Constitutional Amendment 19, the GPA clause on state institutions and Chinamasa’s recent ward-based election changes are not necessarily ingredients or agents of free and fair elections.
We cannot view elections simplistically through a legalistic prism without considering the human element. As observed earlier on in this treatise, when a nation is galvanised around the issue of electing their leaders, this must be a time for joyous celebrations.
Zimbabweans are not and have never been, since 1985, ready in the context of “we want to” for elections. At every other five-year interval, we are intimidated, beaten or swamped with nauseating Zanu PF partisan propaganda. June 2008 saw the highest casualties by way of physical deaths and emotional attrition. Mugabe embarked on a one-man race that left a trail of psycho-social destruction.
And having failed to attract local, regional and international legitimacy, Mugabe turned to Sadc and Mbeki for solace. The result — a “Global Political Agreement”, the Magna Carta of large-scale political compromise that rewarded thugs and losers. And to think that by merely “legislating” for healing and national reconciliation, Zimbabweans will suddenly forget about June 2008 crimes against their humanity must be the biggest joke of the decade. We are still angry, and not ready to even consider placing Zanu PF on the podium of electoral choice. Electoral reforms that do not place at the forefront respect of rule of law, justice and equity, mutually acceptable institutions, of democratic independence do not suffice in reassuring our electoral readiness. Tentative moves towards freedom of press and expression, existing restrictions in freedom to assembly and continuing abuse of state organs and executive authority are not symptoms but causatives of authoritarian repression. A country where civil society is viewed suspiciously – even, as in Priscilla Misihairabwi-Mushonga’s “close watch” doctrine – cannot be said to be ready for free choice.

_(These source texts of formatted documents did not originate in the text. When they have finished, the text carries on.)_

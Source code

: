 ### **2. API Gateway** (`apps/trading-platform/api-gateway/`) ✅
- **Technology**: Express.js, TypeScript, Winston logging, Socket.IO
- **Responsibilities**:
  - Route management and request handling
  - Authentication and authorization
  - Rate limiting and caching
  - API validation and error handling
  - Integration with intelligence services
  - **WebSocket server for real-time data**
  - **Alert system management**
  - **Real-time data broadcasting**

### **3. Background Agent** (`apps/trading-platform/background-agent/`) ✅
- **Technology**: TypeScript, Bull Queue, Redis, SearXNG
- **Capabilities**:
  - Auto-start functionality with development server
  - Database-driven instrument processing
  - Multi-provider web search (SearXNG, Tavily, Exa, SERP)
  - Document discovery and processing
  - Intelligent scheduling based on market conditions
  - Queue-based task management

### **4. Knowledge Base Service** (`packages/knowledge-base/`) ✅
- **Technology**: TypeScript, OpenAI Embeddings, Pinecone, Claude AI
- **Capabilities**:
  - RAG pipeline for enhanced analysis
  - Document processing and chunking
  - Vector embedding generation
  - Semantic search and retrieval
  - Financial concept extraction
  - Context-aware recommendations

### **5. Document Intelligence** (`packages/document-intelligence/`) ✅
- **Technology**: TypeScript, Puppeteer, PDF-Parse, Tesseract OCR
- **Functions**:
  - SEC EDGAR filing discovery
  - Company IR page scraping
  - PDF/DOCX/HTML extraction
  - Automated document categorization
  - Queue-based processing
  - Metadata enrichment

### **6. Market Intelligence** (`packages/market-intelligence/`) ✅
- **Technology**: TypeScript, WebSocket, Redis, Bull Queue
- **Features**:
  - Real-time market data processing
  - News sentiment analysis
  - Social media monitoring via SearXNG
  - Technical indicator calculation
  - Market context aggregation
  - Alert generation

What I am trying to say here is that never mind how bruised we Zimbabweans look, we have lived long enough with Zanu PF to know that even if they bring you oxygen at your death bed, it is laced with poison. Just announcing that elections will be ward-based does not suddenly improve the quality of the voters roll. It is not Tobaiwa Mudede who should audit and update the roll, but a well-funded independent electoral commission.
Since 2000, subsequent audits have exposed dead voters, double entries and false addresses.
Four million Zimbabwean citizens in South Africa and England are still prevented from exercising their legitimate Bumbiro reMutemo — right to vote.
The state-controlled – more accurately Zanu PF-manipulated Zimbabwe Broadcasting Corporation – is acting like a party instead of a national broadcaster. There is nothing in the distant horizon to show that Capital Radio, Joy TV, Munhumutapa, Studio 7, Voice of the People and SW Radio Africa will be allowed to work in Zimbabwe in time for Mugabe’s “elections”.